* TASK OBJECTIVE *
Where in the records does the word "blue" occur? Copy each line in which it does.

* STUDY MATERIAL *
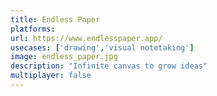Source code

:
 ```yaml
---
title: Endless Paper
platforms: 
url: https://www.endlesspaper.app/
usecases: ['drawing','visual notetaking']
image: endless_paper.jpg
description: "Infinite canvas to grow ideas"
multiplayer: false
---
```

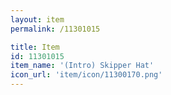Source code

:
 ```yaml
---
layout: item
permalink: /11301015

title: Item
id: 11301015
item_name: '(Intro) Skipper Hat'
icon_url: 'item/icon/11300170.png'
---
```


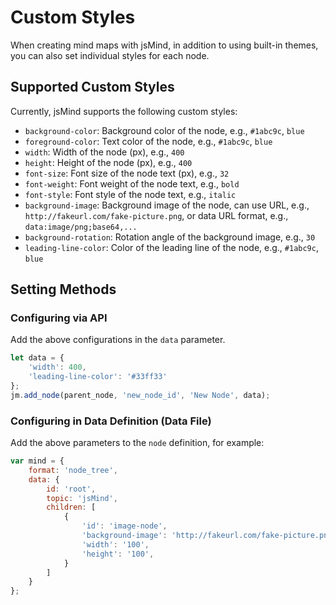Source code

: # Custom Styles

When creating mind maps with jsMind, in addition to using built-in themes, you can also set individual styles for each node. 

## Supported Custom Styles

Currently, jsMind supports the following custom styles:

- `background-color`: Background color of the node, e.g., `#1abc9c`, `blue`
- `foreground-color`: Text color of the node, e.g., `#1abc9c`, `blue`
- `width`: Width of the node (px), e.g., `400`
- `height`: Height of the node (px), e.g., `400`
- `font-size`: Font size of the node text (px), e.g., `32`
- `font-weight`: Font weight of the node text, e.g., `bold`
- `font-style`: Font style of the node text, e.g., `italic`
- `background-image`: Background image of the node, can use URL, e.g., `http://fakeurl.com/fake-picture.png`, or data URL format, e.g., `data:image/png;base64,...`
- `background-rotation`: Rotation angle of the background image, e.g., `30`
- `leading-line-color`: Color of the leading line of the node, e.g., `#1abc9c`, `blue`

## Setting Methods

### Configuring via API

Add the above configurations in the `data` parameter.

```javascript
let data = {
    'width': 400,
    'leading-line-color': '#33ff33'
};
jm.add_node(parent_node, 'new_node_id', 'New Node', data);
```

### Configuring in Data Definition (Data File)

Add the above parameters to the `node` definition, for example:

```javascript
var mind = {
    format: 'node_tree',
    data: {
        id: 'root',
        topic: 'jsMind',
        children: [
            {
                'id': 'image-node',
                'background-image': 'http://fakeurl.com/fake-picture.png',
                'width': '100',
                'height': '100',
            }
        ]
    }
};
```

* ANSWER BELOW *
- `background-color`: Background color of the node, e.g., `#1abc9c`, `blue`
- `foreground-color`: Text color of the node, e.g., `#1abc9c`, `blue`
- `leading-line-color`: Color of the leading line of the node, e.g., `#1abc9c`, `blue`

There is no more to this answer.